WHAT IS NEEDED: Reproduce the records below exactly from their first line through the line containing "## Asset Manager", omitting all pictures.

Saved entries

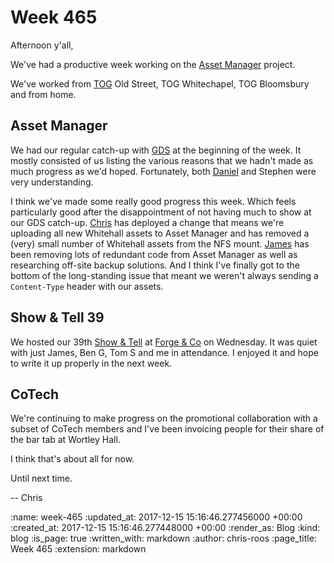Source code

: Week 465
========

Afternoon y'all,

We've had a productive week working on the [Asset Manager][asset-manager] project.

We've worked from [TOG][the-office-group] Old Street, TOG Whitechapel, TOG Bloomsbury and from home.

## Asset Manager

We had our regular catch-up with [GDS][gds] at the beginning of the week. It mostly consisted of us listing the various reasons that we hadn't made as much progress as we'd hoped. Fortunately, both [Daniel][daniel-roseman] and Stephen were very understanding.

I think we've made some really good progress this week. Which feels particularly good after the disappointment of not having much to show at our GDS catch-up. [Chris][chris-lowis] has deployed a change that means we're uploading all new Whitehall assets to Asset Manager and has removed a (very) small number of Whitehall assets from the NFS mount. [James][james-mead] has been removing lots of redundant code from Asset Manager as well as researching off-site backup solutions. And I think I've finally got to the bottom of the long-standing issue that meant we weren't always sending a `Content-Type` header with our assets.

## Show & Tell 39

We hosted our 39th [Show & Tell][show-and-tell-events] at [Forge & Co][forge-and-co] on Wednesday. It was quiet with just James, Ben G, Tom S and me in attendance. I enjoyed it and hope to write it up properly in the next week.

## CoTech

We're continuing to make progress on the promotional collaboration with a subset of CoTech members and I've been invoicing people for their share of the bar tab at Wortley Hall.

I think that's about all for now.

Until next time.

-- Chris

[asset-manager]: https://github.com/alphagov/asset-manager
[chris-lowis]: /chris-lowis
[daniel-roseman]: https://twitter.com/danielroseman
[forge-and-co]: http://forgeandco.co.uk/
[gds]: https://gds.blog.gov.uk/
[james-mead]: /james-mead
[show-and-tell-events]: /show-and-tell-events
[the-office-group]: http://www.theofficegroup.co.uk/

:name: week-465
:updated_at: 2017-12-15 15:16:46.277456000 +00:00
:created_at: 2017-12-15 15:16:46.277448000 +00:00
:render_as: Blog
:kind: blog
:is_page: true
:written_with: markdown
:author: chris-roos
:page_title: Week 465
:extension: markdown
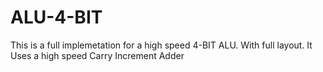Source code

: # ALU-4-BIT
This is a full implemetation for a high speed 4-BIT ALU. With full layout.
It Uses a high speed Carry Increment Adder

FINISHED EXERCISE:
Source code

: Week 465
========

Afternoon y'all,

We've had a productive week working on the [Asset Manager][asset-manager] project.

We've worked from [TOG][the-office-group] Old Street, TOG Whitechapel, TOG Bloomsbury and from home.

## Asset Manager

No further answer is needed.